DATASET EXTRACT>
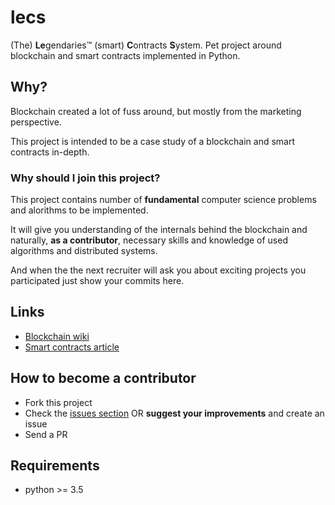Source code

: # lecs
(The) **Le**gendaries™ (smart) **C**ontracts **S**ystem. Pet project around blockchain and smart contracts implemented in Python.

## Why?

Blockchain created a lot of fuss around, but mostly from the marketing perspective.

This project is intended to be a case study of a blockchain and smart contracts in-depth.

### Why should I join this project?

This project contains number of **fundamental** computer science problems and alorithms to be implemented.

It will give you understanding of the internals behind the blockchain and naturally, **as a contributor**, 
necessary skills and knowledge of used algorithms and distributed systems.

And when the the next recruiter will ask you about exciting projects you participated just show your commits here.


## Links

* [Blockchain wiki](https://en.wikipedia.org/wiki/Blockchain)
* [Smart contracts article](https://blockgeeks.com/guides/smart-contracts/)


## How to become a contributor

* Fork this project
* Check the [issues section](https://github.com/prawn-cake/lecs/issues) OR **suggest your improvements** and create an issue
* Send a PR


## Requirements

* python >= 3.5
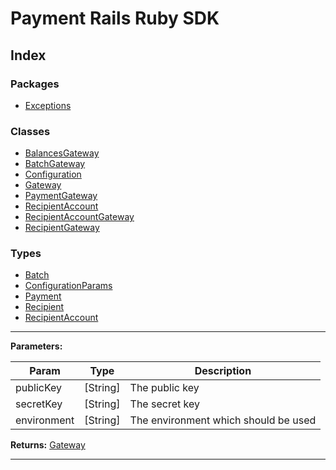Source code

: 
#  Payment Rails Ruby SDK

## Index

### Packages

* [Exceptions](packages/exceptions.md)

### Classes

* [BalancesGateway](classes/balancesgateway.md)
* [BatchGateway](classes/batchgateway.md)
* [Configuration](classes/configuration.md)
* [Gateway](classes/gateway.md)
* [PaymentGateway](classes/paymentgateway.md)
* [RecipientAccount](classes/recipientaccount.md)
* [RecipientAccountGateway](classes/recipientaccountgateway.md)
* [RecipientGateway](classes/recipientgateway.md)

### Types

* [Batch](types/batch.md)
* [ConfigurationParams](types/configurationparams.md)
* [Payment](types/payment.md)
* [Recipient](types/recipient.md)
* [RecipientAccount](types/recipientaccount.md)

---

**Parameters:**

| Param | Type | Description |
| ------ | ------ | ------ |
| publicKey | [String]   |  The public key |
| secretKey | [String]   |  The secret key |
| environment | [String]   |  The environment which should be used |

**Returns:** [Gateway](classes/gateway.md)

---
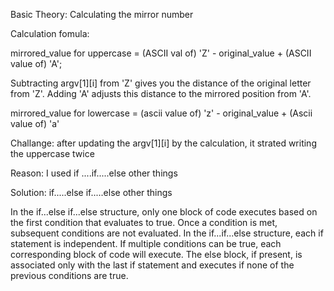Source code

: Basic Theory: Calculating the mirror number

Calculation fomula: 

mirrored_value for uppercase = (ASCII val of) 'Z' - original_value + (ASCII value of) 'A'; 

Subtracting argv[1][i] from 'Z' gives you the distance of the original letter from 'Z'.
Adding 'A' adjusts this distance to the mirrored position from 'A'.


mirrored_value for lowercase = (ascii value of) 'z' - original_value + (Ascii value of) 'a'

Challange:
after updating the argv[1][i] by the calculation, it strated writing the uppercase twice

Reason:
I used if ....if.....else other things

Solution:
if.....else if.....else other things

In the if...else if...else structure, only one block of code executes based on the first condition that evaluates to true. Once a condition is met, subsequent conditions are not evaluated.
In the if...if...else structure, each if statement is independent. If multiple conditions can be true, each corresponding block of code will execute. The else block, if present, is associated only with the last if statement and executes if none of the previous conditions are true.
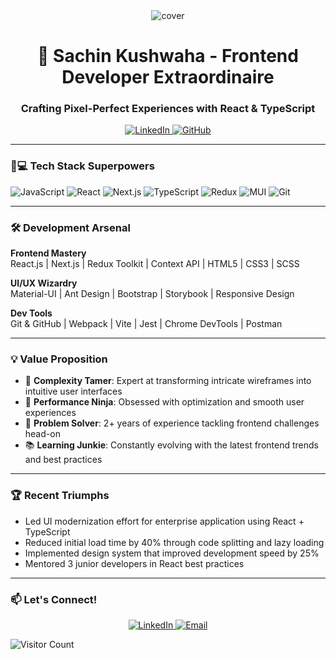 <div align="center">
  <img src="https://media.licdn.com/dms/image/D4D16AQHXhpiKwo-BkA/profile-displaybackgroundimage-shrink_350_1400/0/1693895388451?e=1710979200&v=beta&t=sDq_4-ZDkLGZQXpsde5cewPi4XVsxHTT2WPtiN5xb_o" alt="cover" />
</div>

<h1 align="center">🚀 Sachin Kushwaha - Frontend Developer Extraordinaire</h1>
<h3 align="center">Crafting Pixel-Perfect Experiences with React & TypeScript</h3>

<p align="center">
  <a href="https://linkedin.com/in/kushsachin" target="_blank">
    <img src="https://img.shields.io/badge/LinkedIn-0077B5?style=for-the-badge&logo=linkedin&logoColor=white" alt="LinkedIn" />
  </a>
  <a href="https://github.com/yourusername" target="_blank">
    <img src="https://img.shields.io/badge/GitHub-100000?style=for-the-badge&logo=github&logoColor=white" alt="GitHub" />
  </a>
</p>

---

### 👨💻 Tech Stack Superpowers

![JavaScript](https://img.shields.io/badge/JavaScript-F7DF1E?style=for-the-badge&logo=javascript&logoColor=black)
![React](https://img.shields.io/badge/React-20232A?style=for-the-badge&logo=react&logoColor=61DAFB)
![Next.js](https://img.shields.io/badge/Next.js-000000?style=for-the-badge&logo=nextdotjs&logoColor=white)
![TypeScript](https://img.shields.io/badge/TypeScript-007ACC?style=for-the-badge&logo=typescript&logoColor=white)
![Redux](https://img.shields.io/badge/Redux-764ABC?style=for-the-badge&logo=redux&logoColor=white)
![MUI](https://img.shields.io/badge/Material--UI-0081CB?style=for-the-badge&logo=mui&logoColor=white)
![Git](https://img.shields.io/badge/Git-F05032?style=for-the-badge&logo=git&logoColor=white)

---

### 🛠️ Development Arsenal

**Frontend Mastery**  
React.js | Next.js | Redux Toolkit | Context API | HTML5 | CSS3 | SCSS

**UI/UX Wizardry**  
Material-UI | Ant Design | Bootstrap | Storybook | Responsive Design

**Dev Tools**  
Git & GitHub | Webpack | Vite | Jest | Chrome DevTools | Postman

---

### 💡 Value Proposition

- 🧩 **Complexity Tamer**: Expert at transforming intricate wireframes into intuitive user interfaces
- 🚀 **Performance Ninja**: Obsessed with optimization and smooth user experiences
- 🎯 **Problem Solver**: 2+ years of experience tackling frontend challenges head-on
- 📚 **Learning Junkie**: Constantly evolving with the latest frontend trends and best practices

---

### 🏆 Recent Triumphs

- Led UI modernization effort for enterprise application using React + TypeScript
- Reduced initial load time by 40% through code splitting and lazy loading
- Implemented design system that improved development speed by 25%
- Mentored 3 junior developers in React best practices

---

### 📫 Let's Connect!

<p align="center">
  <a href="https://linkedin.com/in/kushsachin" target="_blank">
    <img src="https://img.shields.io/badge/LinkedIn-0077B5?style=for-the-badge&logo=linkedin&logoColor=white" alt="LinkedIn" />
  </a>
  <a href="mailto:your.email@example.com">
    <img src="https://img.shields.io/badge/Gmail-D14836?style=for-the-badge&logo=gmail&logoColor=white" alt="Email" />
  </a>
</p>

![Visitor Count](https://komarev.com/ghpvc/?username=yourusername&color=blueviolet&style=flat-square)

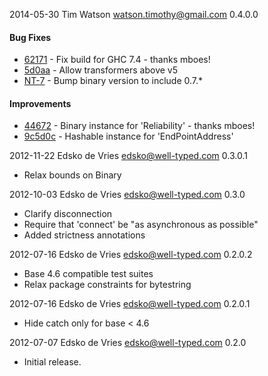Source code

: 2014-05-30  Tim Watson  <watson.timothy@gmail.com>  0.4.0.0

#### Bug Fixes

* [62171](https://github.com/haskell-distributed/network-transport/commit/6217173abd87c55e5c34565931b5ba41d729fe62) - Fix build for GHC 7.4 - thanks mboes!
* [5d0aa](https://github.com/haskell-distributed/network-transport/commit/5d0aacf421031eb155122d3381b1b401cd59f477) - Allow transformers above v5
* [NT-7](https://cloud-haskell.atlassian.net/browse/NT-7) - Bump binary version to include 0.7.*

#### Improvements

* [44672](https://github.com/haskell-distributed/network-transport/commit/44672be03c9d0d66926416fdac23555477f99229) - Binary instance for 'Reliability' - thanks mboes!
* [9c5d0c](https://github.com/haskell-distributed/network-transport/commit/9c5d0c7f84d59eae72075c4e327e3b7b7954f5aa) - Hashable instance for 'EndPointAddress'

2012-11-22  Edsko de Vries  <edsko@well-typed.com>  0.3.0.1

* Relax bounds on Binary

2012-10-03  Edsko de Vries  <edsko@well-typed.com>  0.3.0

* Clarify disconnection
* Require that 'connect' be "as asynchronous as possible"
* Added strictness annotations

2012-07-16  Edsko de Vries  <edsko@well-typed.com>  0.2.0.2

* Base 4.6 compatible test suites
* Relax package constraints for bytestring

2012-07-16  Edsko de Vries  <edsko@well-typed.com>  0.2.0.1

* Hide catch only for base < 4.6

2012-07-07  Edsko de Vries  <edsko@well-typed.com>  0.2.0

* Initial release.
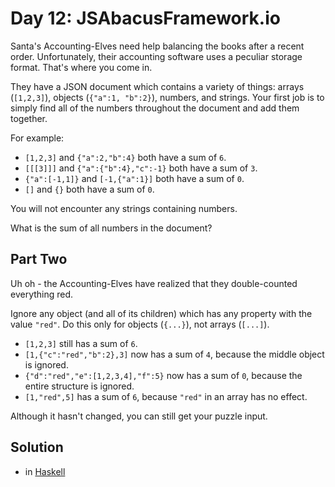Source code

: # Day 12: JSAbacusFramework.io
Santa's Accounting-Elves need help balancing the books after a recent order.
Unfortunately, their accounting software uses a peculiar storage format. That's
where you come in.

They have a JSON document which contains a variety of things: arrays (`[1,2,3]`),
objects (`{"a":1, "b":2}`), numbers, and strings. Your first job is to simply
find all of the numbers throughout the document and add them together.

For example:

- `[1,2,3]` and `{"a":2,"b":4}` both have a sum of `6`.
- `[[[3]]]` and `{"a":{"b":4},"c":-1}` both have a sum of `3`.
- `{"a":[-1,1]}` and `[-1,{"a":1}]` both have a sum of `0`.
- `[]` and `{}` both have a sum of `0`.

You will not encounter any strings containing numbers.

What is the sum of all numbers in the document?

## Part Two
Uh oh - the Accounting-Elves have realized that they double-counted everything
red.

Ignore any object (and all of its children) which has any property with the
value `"red"`. Do this only for objects (`{...}`), not arrays (`[...]`).

- `[1,2,3]` still has a sum of `6`.
- `[1,{"c":"red","b":2},3]` now has a sum of `4`, because the middle object is ignored.
- `{"d":"red","e":[1,2,3,4],"f":5}` now has a sum of `0`, because the entire structure is ignored.
- `[1,"red",5]` has a sum of `6`, because `"red"` in an array has no effect.

Although it hasn't changed, you can still get your puzzle input.

## Solution

- in [Haskell](./src/Solution.hs)
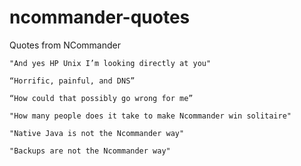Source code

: # ncommander-quotes
Quotes from NCommander

`"And yes HP Unix I’m looking directly at you"`

`“Horrific, painful, and DNS”`

`“How could that possibly go wrong for me”`

`"How many people does it take to make Ncommander win solitaire"`

`"Native Java is not the Ncommander way"`

`"Backups are not the Ncommander way"`
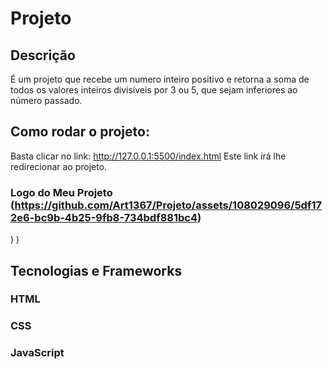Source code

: # Projeto 
## Descrição
É um projeto que recebe um numero inteiro positivo e retorna a soma de todos os valores inteiros divisíveis por 3 ou 5, que sejam inferiores ao número passado.
## Como rodar o projeto:
Basta clicar no link: http://127.0.0.1:5500/index.html
Este link irá lhe redirecionar ao projeto.
### Logo do Meu Projeto (https://github.com/Art1367/Projeto/assets/108029096/5df172e6-bc9b-4b25-9fb8-734bdf881bc4)
)
)
## Tecnologias e Frameworks
### HTML
### CSS
### JavaScript

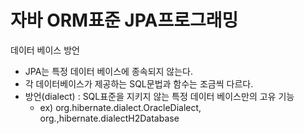 # 자바 ORM표준 JPA프로그래밍

데이터 베이스 방언
- JPA는 특정 데이터 베이스에 종속되지 않는다.
- 각 데이터베이스가 제공하는 SQL문법과 함수는 조금씩 다르다.
- 방언(dialect) : SQL표준을 지키지 않는 특정 데이터 베이스만의 고유 기능
  - ex) org.hibernate.dialect.OracleDialect, org.,hibernate.dialectH2Database
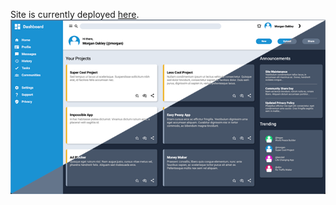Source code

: Site is currently deployed [here](https://mark-elliott5.github.io/Admin-Dashboard/).
![Admin Dashboard](images/example.png)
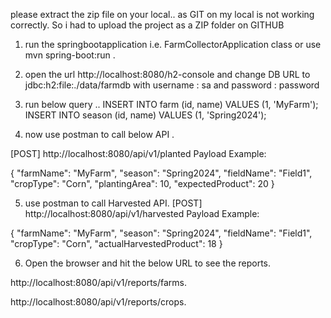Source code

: please extract the zip file on your local.. as GIT on my local is not working correctly. So i had to upload the project as a ZIP folder on GITHUB

1.  run the springbootapplication i.e. FarmCollectorApplication class or use mvn spring-boot:run
.

2. open the url http://localhost:8080/h2-console and change DB URL to jdbc:h2:file:./data/farmdb with username : sa and password : password

3. run below query .. 
INSERT INTO farm (id, name) VALUES (1, 'MyFarm');
INSERT INTO season (id, name) VALUES (1, 'Spring2024');


4. now use postman to call below API . 

[POST] http://localhost:8080/api/v1/planted 
Payload Example: 

{
  "farmName": "MyFarm",
  "season": "Spring2024",
  "fieldName": "Field1",
  "cropType": "Corn",
  "plantingArea": 10,
  "expectedProduct": 20
}

5. use postman to call Harvested API. 
[POST] http://localhost:8080/api/v1/harvested
Payload Example: 

{
  "farmName": "MyFarm",
  "season": "Spring2024",
  "fieldName": "Field1",
  "cropType": "Corn",
  "actualHarvestedProduct": 18
}


6. Open the browser and hit the below URL to see the reports. 

http://localhost:8080/api/v1/reports/farms. 

http://localhost:8080/api/v1/reports/crops.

ASSIGNED TASK> From the line holding "Unfortunately, their accounting" to the line holding "Ignore any object", inclusive, restate each line above exactly as written.

RESULT BELOW>
Unfortunately, their accounting software uses a peculiar storage format. That's
where you come in.

They have a JSON document which contains a variety of things: arrays (`[1,2,3]`),
objects (`{"a":1, "b":2}`), numbers, and strings. Your first job is to simply
find all of the numbers throughout the document and add them together.

For example:

- `[1,2,3]` and `{"a":2,"b":4}` both have a sum of `6`.
- `[[[3]]]` and `{"a":{"b":4},"c":-1}` both have a sum of `3`.
- `{"a":[-1,1]}` and `[-1,{"a":1}]` both have a sum of `0`.
- `[]` and `{}` both have a sum of `0`.

You will not encounter any strings containing numbers.

What is the sum of all numbers in the document?

## Part Two
Uh oh - the Accounting-Elves have realized that they double-counted everything
red.

Ignore any object (and all of its children) which has any property with the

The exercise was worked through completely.